[PATCH] D28331: Improve PGO support for the new inliner

Wed Jan 4 20:28:28 PST 2017

davidxl added inline comments.

================
Comment at: include/llvm/Transforms/Utils/Cloning.h:187
+          nullptr,
+      std::function<BlockFrequencyInfo &(Function &)> *GetBFI = nullptr)
+      : CG(cg), GetAssumptionCache(GetAssumptionCache), GetBFI(GetBFI) {}
----------------
chandlerc wrote:
> My brain is probably just being a bit dense, but is there no way to just give an (optional) BFI (or pair of BFIs) directly? This doesn't need to query recursively the way inline cost does?
This sounds right. IFI probably just needs a pair of BFIs.

================
Comment at: lib/Analysis/InlineCost.cpp:649-654
   bool HotCallsite = false;
   uint64_t TotalWeight;
   if (PSI && CS.getInstruction()->extractProfTotalWeight(TotalWeight) &&
       PSI->isHotCount(TotalWeight)) {
     HotCallsite = true;
   }
----------------
chandlerc wrote:
> This code is now very confusing combined with the below code. What is it that determines whether a callsite is hot?
What the following code says is that if callsite hotness info is available, do not use callee-entry based hotness hint.

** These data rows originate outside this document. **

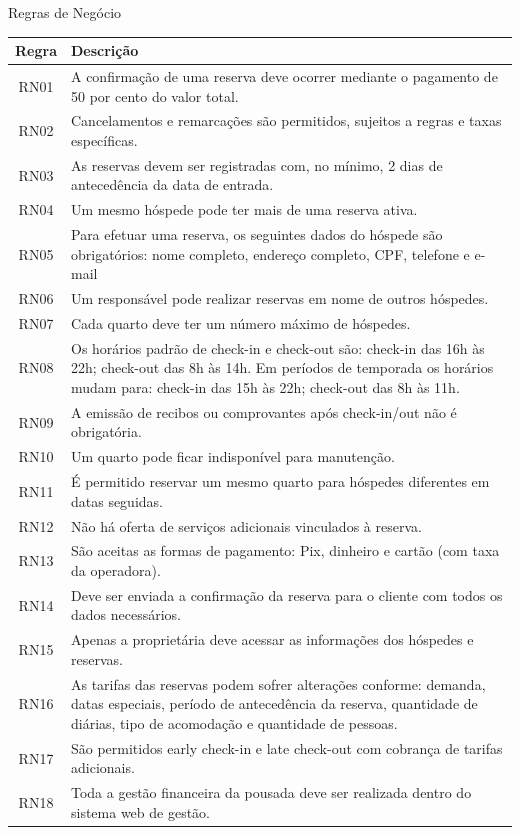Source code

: \documentclass[
	12pt,				%
	openany,			%
	twoside,			%
	a4paper,			%
	english,			%
	french,				%
	spanish,			%
	brazil				%
	]{abntex2}
\begin{document}
\begin{quadro}[H]
	\caption{\label{quadro_rn}Regras de Negócio}
	\begin{tabular}{|c|p{8cm}|}
		\hline
		\textbf{Regra} & \textbf{Descrição}  \\ \hline	
		RN01 & A confirmação de uma reserva deve ocorrer mediante o pagamento de 50 por cento do valor total.   \\ \hline
		RN02 & Cancelamentos e remarcações são permitidos, sujeitos a regras e taxas específicas.   \\ \hline
		RN03 & As reservas devem ser registradas com, no mínimo, 2 dias de antecedência da data de entrada.  \\ \hline
		RN04 & Um mesmo hóspede pode ter mais de uma reserva ativa.   \\ \hline
		RN05 & Para efetuar uma reserva, os seguintes dados do hóspede são obrigatórios: nome completo, endereço completo, CPF, telefone e e-mail   \\ \hline
		RN06 & Um responsável pode realizar reservas em nome de outros hóspedes.   \\ \hline
		RN07 & Cada quarto deve ter um número máximo de hóspedes.   \\ \hline
		RN08 & Os horários padrão de check-in e check-out são: check-in das 16h às 22h; check-out das 8h às 14h. Em períodos de temporada os horários mudam para:  check-in das 15h às 22h; check-out das 8h às 11h.\\ \hline
		RN09 & A emissão de recibos ou comprovantes após check-in/out não é obrigatória.   \\ \hline
		RN10 & Um quarto pode ficar indisponível para manutenção.   \\ \hline
		RN11 & É permitido reservar um mesmo quarto para hóspedes diferentes em datas seguidas.   \\ \hline
		RN12 & Não há oferta de serviços adicionais vinculados à reserva.   \\ \hline
		RN13 & São aceitas as formas de pagamento: Pix, dinheiro e cartão (com taxa da operadora).   \\ \hline
		RN14 & Deve ser enviada a confirmação da reserva para o cliente com todos os dados necessários.   \\ \hline
		RN15 & Apenas a proprietária deve acessar as informações dos hóspedes e reservas.   \\ \hline
		RN16 & As tarifas das reservas podem sofrer alterações conforme: demanda, datas especiais, período de antecedência da reserva, quantidade de diárias, tipo de acomodação e quantidade de pessoas.   \\ \hline
		RN17 & São permitidos early check-in e late check-out com cobrança de tarifas adicionais.   \\ \hline
		RN18 & Toda a gestão financeira da pousada deve ser realizada dentro do sistema web de gestão.   \\ \hline
	\end{tabular}
\end{quadro}
\end{document}
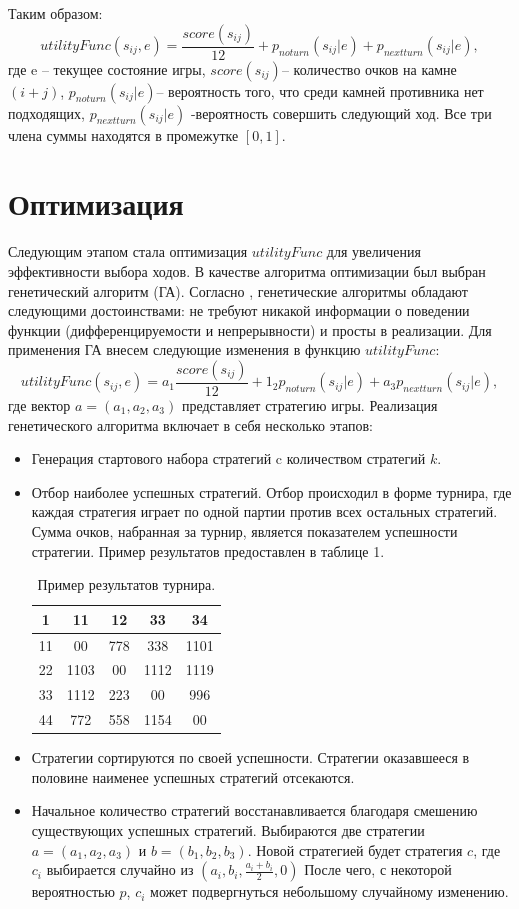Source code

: \documentclass[11pt]{article}
\begin{document}
Таким образом:
\[utilityFunc(s_{ij},e)=\frac{score(s_{ij})}{12}+p_{noturn}(s_{ij}|e)+p_{nextturn}(s_{ij}|e),\] где e – текущее состояние игры, $score(s_{ij})$– количество очков на камне $(i+j)$, $p_{noturn}(s_{ij}|e)$– вероятность того, что среди камней противника нет подходящих, $p_{nextturn}(s_{ij}|e)$ -вероятность совершить следующий ход. Все три члена суммы находятся в промежутке $[0,1]$.

\section{Оптимизация}
Следующим этапом стала оптимизация $utilityFunc$ для увеличения эффективности выбора ходов. В качестве алгоритма оптимизации был выбран генетический алгоритм (ГА). Согласно \cite{bib1}, генетические алгоритмы обладают следующими достоинствами: не требуют никакой информации о поведении функции (дифференцируемости и непрерывности) и просты в реализации.
Для применения ГА внесем следующие изменения в функцию $utilityFunc$:
\[utilityFunc(s_{ij},e)=a_1 \frac{score(s_{ij})}{12}+1_2p_{noturn}(s_{ij}|e)+a_3p_{nextturn}(s_{ij}|e),\] где вектор $a = (a_1, a_2, a_3)$ представляет стратегию игры.
Реализация генетического алгоритма включает в себя несколько этапов: 
\begin{itemize}
    \item Генерация стартового набора стратегий c количеством стратегий $k$.
    \item Отбор наиболее успешных стратегий. Отбор происходил в форме турнира, где каждая стратегия играет по одной партии против всех остальных стратегий. Сумма очков, набранная за турнир, является показателем успешности стратегии. Пример результатов предоставлен в таблице 1.
    \begin{table}[h!]\begin{center}\caption{Пример результатов турнира.}
        \begin{tabular}{|c|c|c|c|c|}\hline
          1 & 11 & 12 & 33 & 34 \\ \hline 
          11 & 00 & 778 & 338 & 1101 \\ \hline
          22 & 1103 & 00 & 1112 & 1119 \\ \hline
          33 & 1112 & 223 & 00 & 996 \\ \hline
          44 & 772 & 558 & 1154 & 00 \\ \hline
        \end{tabular}\label{tab:result example}
        \end{center}\end{table}
\item Стратегии сортируются по своей успешности. Стратегии оказавшееся в половине наименее успешных стратегий отсекаются.
\item Начальное количество стратегий восстанавливается благодаря смешению существующих успешных стратегий. Выбираются две стратегии $a=(a_1,a_2,a_3)$ и $b=(b_1,b_2,b_3)$. Новой стратегией будет стратегия $c$, где $c_i$  выбирается случайно из $(a_i,b_i,\frac{a_i+b_i}{2},0)$ После чего, с некоторой вероятностью $p$, $c_i$ может подвергнуться небольшому случайному изменению.
\end{itemize}
\end{document}

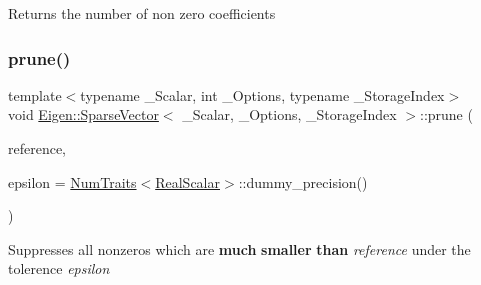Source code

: \begin{DoxyReturn}{Returns}
the number of non zero coefficients 
\end{DoxyReturn}
\mbox{\label{class_eigen_1_1_sparse_vector_af094e30271da69f865b5d97f338f81d1}} 
\subsubsection{\texorpdfstring{prune()}{prune()}}
{\footnotesize\ttfamily template$<$typename \+\_\+\+Scalar, int \+\_\+\+Options, typename \+\_\+\+Storage\+Index$>$ \\
void \mbox{\hyperlink{class_eigen_1_1_sparse_vector}{Eigen\+::\+Sparse\+Vector}}$<$ \+\_\+\+Scalar, \+\_\+\+Options, \+\_\+\+Storage\+Index $>$\+::prune (\begin{DoxyParamCaption}\item[{const Scalar \&}]{reference,  }\item[{const \mbox{\hyperlink{class_eigen_1_1_sparse_matrix_base_aaec8ace6efb785c81d442931c3248d88}{Real\+Scalar}} \&}]{epsilon = {\ttfamily \mbox{\hyperlink{struct_eigen_1_1_num_traits}{Num\+Traits}}$<$\mbox{\hyperlink{class_eigen_1_1_sparse_matrix_base_aaec8ace6efb785c81d442931c3248d88}{Real\+Scalar}}$>$\+:\+:dummy\+\_\+precision()} }\end{DoxyParamCaption})\hspace{0.3cm}{\ttfamily [inline]}}





Suppresses all nonzeros which are {\bfseries{much}} {\bfseries{smaller}} {\bfseries{than}} {\itshape reference} under the tolerence {\itshape epsilon} \mbox{\label{class_eigen_1_1_sparse_vector_a594675dd305845e55edcab61c1b21d33}} 
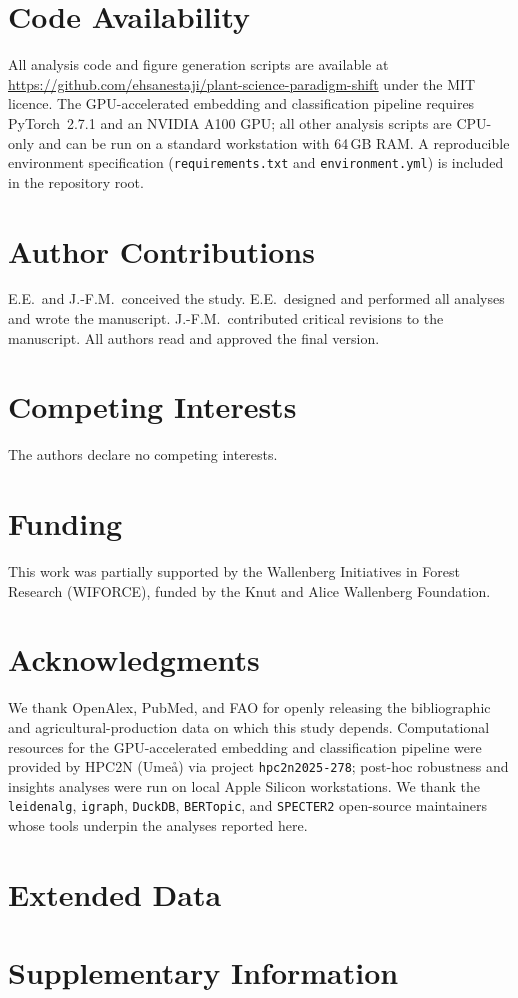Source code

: \documentclass[11pt,a4paper]{article}
\begin{document}
\section*{Code Availability}
All analysis code and figure generation scripts
are available at
\url{https://github.com/ehsanestaji/plant-science-paradigm-shift}
under the MIT licence.
The GPU-accelerated embedding and classification pipeline requires
PyTorch~2.7.1 and an NVIDIA A100 GPU; all other analysis scripts are
CPU-only and can be run on a standard workstation with 64\,GB RAM.
A reproducible environment specification (\texttt{requirements.txt} and
\texttt{environment.yml}) is included in the repository root.

\section*{Author Contributions}
E.E.\ and J.-F.M.\ conceived the study. E.E.\ designed and performed all
analyses and wrote the manuscript. J.-F.M.\ contributed critical revisions
to the manuscript. All authors read and approved the final version.

\section*{Competing Interests}
The authors declare no competing interests.

\section*{Funding}
This work was partially supported by the Wallenberg Initiatives in Forest
Research (WIFORCE), funded by the Knut and Alice Wallenberg Foundation.

\section*{Acknowledgments}
We thank OpenAlex, PubMed, and FAO for openly releasing the
bibliographic and agricultural-production data on which this study
depends. Computational resources for the GPU-accelerated embedding
and classification pipeline were provided by HPC2N (Umeå) via
project \texttt{hpc2n2025-278}; post-hoc robustness and insights
analyses were run on local Apple Silicon workstations. We thank the
\texttt{leidenalg}, \texttt{igraph}, \texttt{DuckDB}, \texttt{BERTopic},
and \texttt{SPECTER2} open-source maintainers whose tools underpin
the analyses reported here.

\clearpage
\section*{Extended Data}


\clearpage


\clearpage
\appendix
\section*{Supplementary Information}

\end{document}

This needs to be documented. 

================
Comment at: lib/Transforms/Utils/InlineFunction.cpp:1413-1424
+    // Use 128 bits APInt to avoid overflow.
+    APInt CallSiteFreq(128,
+                       CallerBFI.getBlockFreq(CallSiteBlock).getFrequency());
+    APInt CalleeEntryFreq(128, CalleeBFI.getEntryFreq());
+    APInt BBFreq(128, CalleeBFI.getBlockFreq(Entry.first).getFrequency());
+
+    // Multiply first by CallSiteFreq and then divide by CalleeEntryFreq
----------------
chandlerc wrote:
> I feel like much of this logic should really live in BFI next to the other logic for updating and maintaining these values rather than buried in the inliner.
> 
> In particular, it seems like there should be generic logic for taking a collection of basic blocks with existing frequencies and scaling them based on some other block's frequencies.
> 
> The same core logic seems like it should be usable by things like loop unrolling, loop splitting, etc where they clone a region of blocks that have existing *relative* frequencies but are suddenly below some dominating predicate that needs to scale those frequencies.
> 
> Then the only thing happening here is the cloning of (raw, unscaled) frequencies from the callee into the inlined blocks in the caller. That cloning logic makes sense here as it has everything to do with the inlining step and nothing to do with the particular values being cloned.
I agree this probably belongs to BFI. Besides IFI is not even used here.

https://reviews.llvm.org/D28331